▶ [Directions] Return all of the data exactly as written, without the pictures.

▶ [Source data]
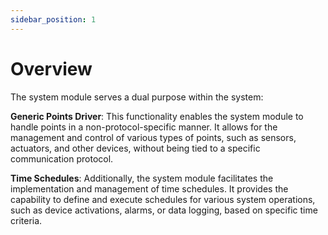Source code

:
 ```yaml
---
sidebar_position: 1
---
```


# Overview

The system module serves a dual purpose within the system:

**Generic Points Driver**: This functionality enables the system module to handle points in a non-protocol-specific manner. It allows for the management and control of various types of points, such as sensors, actuators, and other devices, without being tied to a specific communication protocol.

**Time Schedules**: Additionally, the system module facilitates the implementation and management of time schedules. It provides the capability to define and execute schedules for various system operations, such as device activations, alarms, or data logging, based on specific time criteria.








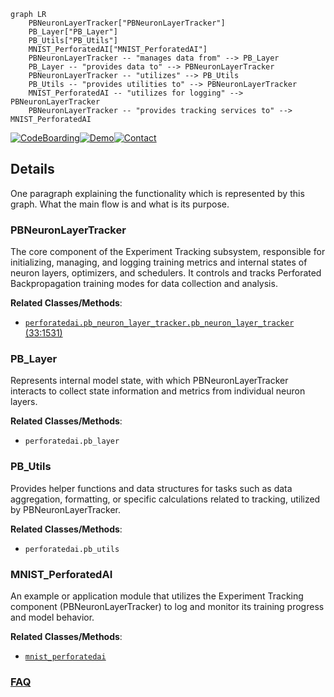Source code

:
 ```mermaid
graph LR
    PBNeuronLayerTracker["PBNeuronLayerTracker"]
    PB_Layer["PB_Layer"]
    PB_Utils["PB_Utils"]
    MNIST_PerforatedAI["MNIST_PerforatedAI"]
    PBNeuronLayerTracker -- "manages data from" --> PB_Layer
    PB_Layer -- "provides data to" --> PBNeuronLayerTracker
    PBNeuronLayerTracker -- "utilizes" --> PB_Utils
    PB_Utils -- "provides utilities to" --> PBNeuronLayerTracker
    MNIST_PerforatedAI -- "utilizes for logging" --> PBNeuronLayerTracker
    PBNeuronLayerTracker -- "provides tracking services to" --> MNIST_PerforatedAI
```

[![CodeBoarding](https://img.shields.io/badge/Generated%20by-CodeBoarding-9cf?style=flat-square)](https://github.com/CodeBoarding/CodeBoarding)[![Demo](https://img.shields.io/badge/Try%20our-Demo-blue?style=flat-square)](https://www.codeboarding.org/demo)[![Contact](https://img.shields.io/badge/Contact%20us%20-%20contact@codeboarding.org-lightgrey?style=flat-square)](mailto:contact@codeboarding.org)

## Details

One paragraph explaining the functionality which is represented by this graph. What the main flow is and what is its purpose.

### PBNeuronLayerTracker
The core component of the Experiment Tracking subsystem, responsible for initializing, managing, and logging training metrics and internal states of neuron layers, optimizers, and schedulers. It controls and tracks Perforated Backpropagation training modes for data collection and analysis.


**Related Classes/Methods**:

- <a href="https://github.com/PerforatedAI/PerforatedAI/blob/main/perforatedai/pb_neuron_layer_tracker.py#L33-L1531" target="_blank" rel="noopener noreferrer">`perforatedai.pb_neuron_layer_tracker.pb_neuron_layer_tracker` (33:1531)</a>


### PB_Layer
Represents internal model state, with which PBNeuronLayerTracker interacts to collect state information and metrics from individual neuron layers.


**Related Classes/Methods**:

- `perforatedai.pb_layer`


### PB_Utils
Provides helper functions and data structures for tasks such as data aggregation, formatting, or specific calculations related to tracking, utilized by PBNeuronLayerTracker.


**Related Classes/Methods**:

- `perforatedai.pb_utils`


### MNIST_PerforatedAI
An example or application module that utilizes the Experiment Tracking component (PBNeuronLayerTracker) to log and monitor its training progress and model behavior.


**Related Classes/Methods**:

- <a href="https://github.com/PerforatedAI/PerforatedAI/blob/main/mnist_perforatedai.py" target="_blank" rel="noopener noreferrer">`mnist_perforatedai`</a>




### [FAQ](https://github.com/CodeBoarding/GeneratedOnBoardings/tree/main?tab=readme-ov-file#faq)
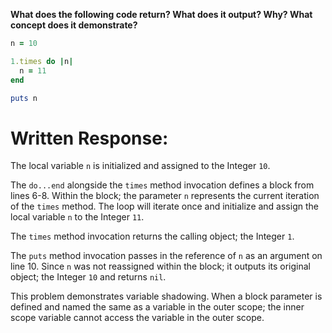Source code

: **What does the following code return? What does it output? Why? What concept does it demonstrate?**

```ruby
n = 10

1.times do |n|
  n = 11
end

puts n
```

# Written Response:

The local variable `n` is initialized and assigned to the Integer `10`.

The `do...end` alongside the `times` method invocation defines a block from lines 6-8. Within the block; the parameter `n` represents the current iteration of the `times` method. The loop will iterate once and initialize and assign the local variable `n` to the Integer `11`.

The `times` method invocation returns the calling object; the Integer `1`.

The `puts` method invocation passes in the reference of `n` as an argument on line 10. Since `n` was not reassigned within the block; it outputs its original object; the Integer `10` and returns `nil`.

This problem demonstrates variable shadowing. When a block parameter is defined and named the same as a variable in the outer scope; the inner scope variable cannot access the variable in the outer scope.






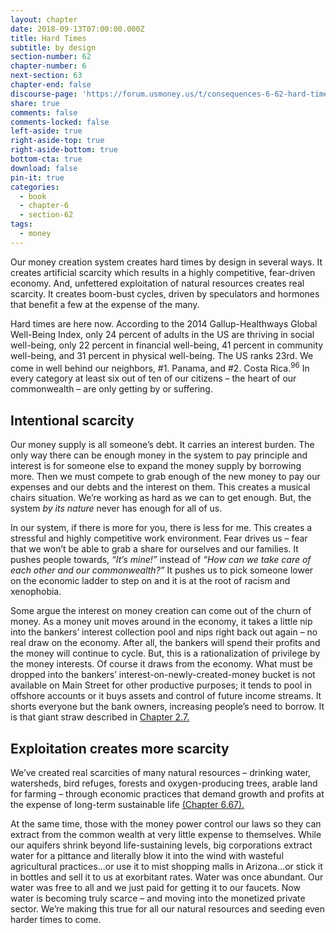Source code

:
 ```yaml
---
layout: chapter
date: 2018-09-13T07:00:00.000Z
title: Hard Times
subtitle: by design
section-number: 62
chapter-number: 6
next-section: 63
chapter-end: false
discourse-page: 'https://forum.usmoney.us/t/consequences-6-62-hard-times-by-design/'
share: true
comments: false
comments-locked: false
left-aside: true
right-aside-top: true
right-aside-bottom: true
bottom-cta: true
download: false
pin-it: true
categories:
  - book
  - chapter-6
  - section-62
tags:
  - money
---
```

Our money creation system creates hard times by design in several
ways. It creates artificial scarcity which results in a highly competitive,
fear-driven economy. And, unfettered exploitation of natural
resources creates real scarcity. It creates boom-bust cycles, driven
by speculators and hormones that benefit a few at the expense of
the many.

Hard times are here now. According to the 2014 Gallup-Healthways
Global Well-Being Index, only 24 percent of adults in the US are
thriving in social well-being, only 22 percent in financial well-being,
41 percent in community well-being, and 31 percent in physical well-being. The US ranks 23rd. We come in well behind our neighbors, #1.
Panama, and #2. Costa Rica.<sup>96</sup> In every category at least six out of ten
of our citizens – the heart of our commonwealth – are only getting by
or suffering.

## Intentional scarcity

Our money supply is all someone’s debt. It carries an interest
burden. The only way there can be enough money in the system to
pay principle and interest is for someone else to expand the money
supply by borrowing more. Then we must compete to grab enough
of the new money to pay our expenses and our debts and the interest
on them. This creates a musical chairs situation. We’re working as
hard as we can to get enough. But, the system _by its nature_ never has
enough for all of us.

In our system, if there is more for you, there is less for me. This
creates a stressful and highly competitive work environment. Fear
drives us – fear that we won’t be able to grab a share for ourselves and
our families. It pushes people towards, _“It’s mine!”_ instead of _“How
can we take care of each other and our commonwealth?”_ It pushes us to
pick someone lower on the economic ladder to step on and it is at the
root of racism and xenophobia.

Some argue the interest on money creation can come out of the
churn of money. As a money unit moves around in the economy, it
takes a little nip into the bankers’ interest collection pool and nips
right back out again – no real draw on the economy. After all, the
bankers will spend their profits and the money will continue to cycle.
But, this is a rationalization of privilege by the money interests. Of
course it draws from the economy. What must be dropped into the
bankers’ interest-on-newly-created-money bucket is not available
on Main Street for other productive purposes; it tends to pool in
offshore accounts or it buys assets and control of future income
streams. It shorts everyone but the bank owners, increasing people’s
need to borrow. It is that giant straw described in [Chapter 2.7.](https://usmoney.us/book/chapter-2/section-7)

## Exploitation creates more scarcity

We’ve created real scarcities of many natural resources – drinking
water, watersheds, bird refuges, forests and oxygen-producing trees,
arable land for farming – through economic practices that demand
growth and profits at the expense of long-term sustainable life
[(Chapter 6.67).](https://usmoney.us/book/chapter-6/section-67)

At the same time, those with the money power control our laws so
they can extract from the common wealth at very little expense to
themselves. While our aquifers shrink beyond life-sustaining levels,
big corporations extract water for a pittance and literally blow it
into the wind with wasteful agricultural practices...or use it to mist
shopping malls in Arizona...or stick it in bottles and sell it to us at
exorbitant rates. Water was once abundant. Our water was free to all
and we just paid for getting it to our faucets. Now water is becoming
truly scarce – and moving into the monetized private sector. We’re
making this true for all our natural resources and seeding even harder
times to come.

▶ [Exercise solution]
Source code

:
 ```yaml
---
sidebar_position: 1
---
```


# Overview

The system module serves a dual purpose within the system:

**Generic Points Driver**: This functionality enables the system module to handle points in a non-protocol-specific manner. It allows for the management and control of various types of points, such as sensors, actuators, and other devices, without being tied to a specific communication protocol.

**Time Schedules**: Additionally, the system module facilitates the implementation and management of time schedules. It provides the capability to define and execute schedules for various system operations, such as device activations, alarms, or data logging, based on specific time criteria.








Source code

:
 ```mermaid
graph LR
    PBNeuronLayerTracker["PBNeuronLayerTracker"]
    PB_Layer["PB_Layer"]
    PB_Utils["PB_Utils"]
    MNIST_PerforatedAI["MNIST_PerforatedAI"]
    PBNeuronLayerTracker -- "manages data from" --> PB_Layer
    PB_Layer -- "provides data to" --> PBNeuronLayerTracker
    PBNeuronLayerTracker -- "utilizes" --> PB_Utils
    PB_Utils -- "provides utilities to" --> PBNeuronLayerTracker
    MNIST_PerforatedAI -- "utilizes for logging" --> PBNeuronLayerTracker
    PBNeuronLayerTracker -- "provides tracking services to" --> MNIST_PerforatedAI
```

[![CodeBoarding](https://img.shields.io/badge/Generated%20by-CodeBoarding-9cf?style=flat-square)](https://github.com/CodeBoarding/CodeBoarding)[![Demo](https://img.shields.io/badge/Try%20our-Demo-blue?style=flat-square)](https://www.codeboarding.org/demo)[![Contact](https://img.shields.io/badge/Contact%20us%20-%20contact@codeboarding.org-lightgrey?style=flat-square)](mailto:contact@codeboarding.org)

## Details

One paragraph explaining the functionality which is represented by this graph. What the main flow is and what is its purpose.

### PBNeuronLayerTracker
The core component of the Experiment Tracking subsystem, responsible for initializing, managing, and logging training metrics and internal states of neuron layers, optimizers, and schedulers. It controls and tracks Perforated Backpropagation training modes for data collection and analysis.


**Related Classes/Methods**:

- <a href="https://github.com/PerforatedAI/PerforatedAI/blob/main/perforatedai/pb_neuron_layer_tracker.py#L33-L1531" target="_blank" rel="noopener noreferrer">`perforatedai.pb_neuron_layer_tracker.pb_neuron_layer_tracker` (33:1531)</a>


### PB_Layer
Represents internal model state, with which PBNeuronLayerTracker interacts to collect state information and metrics from individual neuron layers.


**Related Classes/Methods**:

- `perforatedai.pb_layer`


### PB_Utils
Provides helper functions and data structures for tasks such as data aggregation, formatting, or specific calculations related to tracking, utilized by PBNeuronLayerTracker.


**Related Classes/Methods**:

- `perforatedai.pb_utils`


### MNIST_PerforatedAI
An example or application module that utilizes the Experiment Tracking component (PBNeuronLayerTracker) to log and monitor its training progress and model behavior.


**Related Classes/Methods**:

- <a href="https://github.com/PerforatedAI/PerforatedAI/blob/main/mnist_perforatedai.py" target="_blank" rel="noopener noreferrer">`mnist_perforatedai`</a>




### [FAQ](https://github.com/CodeBoarding/GeneratedOnBoardings/tree/main?tab=readme-ov-file#faq)
Source code

: **What does the following code return? What does it output? Why? What concept does it demonstrate?**

```ruby
n = 10

1.times do |n|
  n = 11
end

puts n
```

# Written Response:

The local variable `n` is initialized and assigned to the Integer `10`.

The `do...end` alongside the `times` method invocation defines a block from lines 6-8. Within the block; the parameter `n` represents the current iteration of the `times` method. The loop will iterate once and initialize and assign the local variable `n` to the Integer `11`.

The `times` method invocation returns the calling object; the Integer `1`.

The `puts` method invocation passes in the reference of `n` as an argument on line 10. Since `n` was not reassigned within the block; it outputs its original object; the Integer `10` and returns `nil`.

This problem demonstrates variable shadowing. When a block parameter is defined and named the same as a variable in the outer scope; the inner scope variable cannot access the variable in the outer scope.






Source code

:
 ```yaml
---
layout: chapter
date: 2018-09-13T07:00:00.000Z
title: Hard Times
subtitle: by design
section-number: 62
chapter-number: 6
next-section: 63
chapter-end: false
discourse-page: 'https://forum.usmoney.us/t/consequences-6-62-hard-times-by-design/'
share: true
comments: false
comments-locked: false
left-aside: true
right-aside-top: true
right-aside-bottom: true
bottom-cta: true
download: false
pin-it: true
categories:
  - book
  - chapter-6
  - section-62
tags:
  - money
---
```

Our money creation system creates hard times by design in several
ways. It creates artificial scarcity which results in a highly competitive,
fear-driven economy. And, unfettered exploitation of natural
resources creates real scarcity. It creates boom-bust cycles, driven
by speculators and hormones that benefit a few at the expense of
the many.

Hard times are here now. According to the 2014 Gallup-Healthways
Global Well-Being Index, only 24 percent of adults in the US are
thriving in social well-being, only 22 percent in financial well-being,
41 percent in community well-being, and 31 percent in physical well-being. The US ranks 23rd. We come in well behind our neighbors, #1.
Panama, and #2. Costa Rica.<sup>96</sup> In every category at least six out of ten
of our citizens – the heart of our commonwealth – are only getting by
or suffering.

## Intentional scarcity

Our money supply is all someone’s debt. It carries an interest
burden. The only way there can be enough money in the system to
pay principle and interest is for someone else to expand the money
supply by borrowing more. Then we must compete to grab enough
of the new money to pay our expenses and our debts and the interest
on them. This creates a musical chairs situation. We’re working as
hard as we can to get enough. But, the system _by its nature_ never has
enough for all of us.

In our system, if there is more for you, there is less for me. This
creates a stressful and highly competitive work environment. Fear
drives us – fear that we won’t be able to grab a share for ourselves and
our families. It pushes people towards, _“It’s mine!”_ instead of _“How
can we take care of each other and our commonwealth?”_ It pushes us to
pick someone lower on the economic ladder to step on and it is at the
root of racism and xenophobia.

Some argue the interest on money creation can come out of the
churn of money. As a money unit moves around in the economy, it
takes a little nip into the bankers’ interest collection pool and nips
right back out again – no real draw on the economy. After all, the
bankers will spend their profits and the money will continue to cycle.
But, this is a rationalization of privilege by the money interests. Of
course it draws from the economy. What must be dropped into the
bankers’ interest-on-newly-created-money bucket is not available
on Main Street for other productive purposes; it tends to pool in
offshore accounts or it buys assets and control of future income
streams. It shorts everyone but the bank owners, increasing people’s
need to borrow. It is that giant straw described in [Chapter 2.7.](https://usmoney.us/book/chapter-2/section-7)

## Exploitation creates more scarcity

We’ve created real scarcities of many natural resources – drinking
water, watersheds, bird refuges, forests and oxygen-producing trees,
arable land for farming – through economic practices that demand
growth and profits at the expense of long-term sustainable life
[(Chapter 6.67).](https://usmoney.us/book/chapter-6/section-67)

At the same time, those with the money power control our laws so
they can extract from the common wealth at very little expense to
themselves. While our aquifers shrink beyond life-sustaining levels,
big corporations extract water for a pittance and literally blow it
into the wind with wasteful agricultural practices...or use it to mist
shopping malls in Arizona...or stick it in bottles and sell it to us at
exorbitant rates. Water was once abundant. Our water was free to all
and we just paid for getting it to our faucets. Now water is becoming
truly scarce – and moving into the monetized private sector. We’re
making this true for all our natural resources and seeding even harder
times to come.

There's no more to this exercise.